The first part isn't very difficult and in fact my argument showed that
$$C_{f}\leq\max\left\{\left(\dfrac{p}{p-p_{0}}\right)^{1/p_{0}}\left\|f\right\|_{L^{p,\infty}}^{p/p_{0}},\left(\dfrac{p_{1}}{p_{1}-p}\right)^{1/p_{1}}\left\|f\right\|_{L^{p,\infty}}^{p/p_{1}}\right\}$$
and
$$\left\|f\right\|_{L^{p,\infty}}\leq\left((2C_{f})^{p_{0}}+(2C_{f})^{p_{1}}\right)^{1/p}$$
But I don't see why they should be equal--it seems like they omitted some exponents in the statement of the question. In fact, it seems that this is false as $C_{()}$ satisfies the triangle inequality, whereas $\left\|\cdot\right\|_{L^{p,\infty}}$ does not. If $f,g\in L^{p,\infty}$, then $f_{i,\lambda}+g_{i,\lambda}$ is a decomposition for $f+g$ satisfying
$$\|f_{i,\lambda}+g_{i,\lambda}\|_{L^{p_i}}\leq \|f_{i,\lambda} \|_{L^{p_i}}+\|g_{i,\lambda}\|_{L^{p_i}}\leq C_f \|f\|_{L^{p,\infty}}\lambda^{1-p/p_i}+C_g \|g\|_{L^{p,\infty}}\lambda^{1-p/p_i}$$
Whence, $C_{f+g}\leq C_f+C_g$.
Is there something I'm not seeing?
Indeed, these cannot be always equal: as you correctly observed, one is a norm and the other is not. And here is an explicit example: $f\equiv 1 $ on the unit interval $[0,1]$ with $p_0=2$, $p_1=4$ and $t=1/2$; subsequently $p=8/3$.
Clearly, $\|f\|_{L^{p,\infty}}=1$ for every $p$.
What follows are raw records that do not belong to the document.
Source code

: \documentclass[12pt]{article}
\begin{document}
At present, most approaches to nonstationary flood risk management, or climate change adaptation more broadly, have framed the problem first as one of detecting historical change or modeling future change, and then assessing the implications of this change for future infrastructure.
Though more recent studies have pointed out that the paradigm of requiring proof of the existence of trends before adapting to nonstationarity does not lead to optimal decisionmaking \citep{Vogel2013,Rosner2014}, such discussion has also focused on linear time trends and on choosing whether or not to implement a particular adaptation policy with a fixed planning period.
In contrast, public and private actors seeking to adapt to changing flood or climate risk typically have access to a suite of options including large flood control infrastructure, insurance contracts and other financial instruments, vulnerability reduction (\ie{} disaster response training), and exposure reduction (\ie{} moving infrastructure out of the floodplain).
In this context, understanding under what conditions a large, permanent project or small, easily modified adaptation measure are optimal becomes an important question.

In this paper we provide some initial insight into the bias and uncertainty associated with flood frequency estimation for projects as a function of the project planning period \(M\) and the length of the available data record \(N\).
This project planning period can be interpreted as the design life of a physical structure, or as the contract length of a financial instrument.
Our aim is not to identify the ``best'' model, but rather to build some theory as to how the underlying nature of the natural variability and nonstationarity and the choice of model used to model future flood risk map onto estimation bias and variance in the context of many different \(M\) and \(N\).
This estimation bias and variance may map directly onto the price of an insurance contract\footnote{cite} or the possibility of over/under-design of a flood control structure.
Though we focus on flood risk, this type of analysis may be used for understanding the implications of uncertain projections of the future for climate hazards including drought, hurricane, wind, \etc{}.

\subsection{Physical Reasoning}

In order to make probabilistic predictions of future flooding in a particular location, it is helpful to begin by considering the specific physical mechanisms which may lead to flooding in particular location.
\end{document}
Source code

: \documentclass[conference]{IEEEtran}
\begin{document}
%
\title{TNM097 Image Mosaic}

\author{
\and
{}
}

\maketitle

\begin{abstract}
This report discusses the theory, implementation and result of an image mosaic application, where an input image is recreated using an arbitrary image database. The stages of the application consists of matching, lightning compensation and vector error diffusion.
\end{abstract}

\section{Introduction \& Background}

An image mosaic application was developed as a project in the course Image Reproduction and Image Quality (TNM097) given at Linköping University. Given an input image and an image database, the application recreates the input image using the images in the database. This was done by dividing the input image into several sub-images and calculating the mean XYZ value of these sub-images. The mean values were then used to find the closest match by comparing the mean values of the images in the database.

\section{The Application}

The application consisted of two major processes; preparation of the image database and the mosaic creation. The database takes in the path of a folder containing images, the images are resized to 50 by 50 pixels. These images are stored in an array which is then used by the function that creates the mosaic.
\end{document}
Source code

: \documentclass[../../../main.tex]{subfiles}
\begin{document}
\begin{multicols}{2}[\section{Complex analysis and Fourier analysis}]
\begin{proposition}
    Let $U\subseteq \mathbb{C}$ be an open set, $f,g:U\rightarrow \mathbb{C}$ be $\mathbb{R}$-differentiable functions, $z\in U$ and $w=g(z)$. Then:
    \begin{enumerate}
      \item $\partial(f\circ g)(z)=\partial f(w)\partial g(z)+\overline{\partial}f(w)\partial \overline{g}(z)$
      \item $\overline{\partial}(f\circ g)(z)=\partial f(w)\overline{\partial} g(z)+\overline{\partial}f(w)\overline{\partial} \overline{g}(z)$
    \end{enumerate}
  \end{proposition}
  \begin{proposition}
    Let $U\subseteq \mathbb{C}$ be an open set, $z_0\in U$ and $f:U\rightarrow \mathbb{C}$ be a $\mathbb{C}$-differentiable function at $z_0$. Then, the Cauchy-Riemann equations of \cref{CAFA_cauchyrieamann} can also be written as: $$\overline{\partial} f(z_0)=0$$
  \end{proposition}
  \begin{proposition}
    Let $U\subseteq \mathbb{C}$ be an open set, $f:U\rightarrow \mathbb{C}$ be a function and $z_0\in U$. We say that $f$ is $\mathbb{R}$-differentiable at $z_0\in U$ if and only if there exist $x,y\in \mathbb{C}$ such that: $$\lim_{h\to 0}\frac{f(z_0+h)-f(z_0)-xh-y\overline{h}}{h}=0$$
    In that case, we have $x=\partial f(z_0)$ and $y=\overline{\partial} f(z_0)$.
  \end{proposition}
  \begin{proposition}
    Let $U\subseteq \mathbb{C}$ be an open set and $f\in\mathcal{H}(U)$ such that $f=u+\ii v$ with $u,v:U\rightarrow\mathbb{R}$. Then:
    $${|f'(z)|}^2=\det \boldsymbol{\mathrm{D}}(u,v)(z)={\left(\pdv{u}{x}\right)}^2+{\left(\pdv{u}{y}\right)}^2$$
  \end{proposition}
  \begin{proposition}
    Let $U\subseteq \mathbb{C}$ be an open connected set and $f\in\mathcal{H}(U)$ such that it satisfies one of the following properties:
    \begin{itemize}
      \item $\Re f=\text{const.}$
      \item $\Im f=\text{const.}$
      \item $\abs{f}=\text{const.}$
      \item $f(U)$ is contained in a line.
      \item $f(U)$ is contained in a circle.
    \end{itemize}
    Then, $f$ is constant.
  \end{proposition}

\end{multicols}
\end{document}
Given any $\lambda>0$, we can write $f=f_{0,\lambda}+f_{1 \lambda}$ with $$\left\|f_{i,\lambda}\right\|_{L^{p_{i}}}\leq \frac12\lambda^{1-p/p_{i}},\quad i=0,1$$ with both $f_{i,\lambda}$ constant. This is possible because $$ \frac12\lambda^{1-p/p_{0}}+\frac12\lambda^{1-p/p_{1}} = \frac12(\lambda^{-1/3}+\lambda^{1/3})\ge 1 $$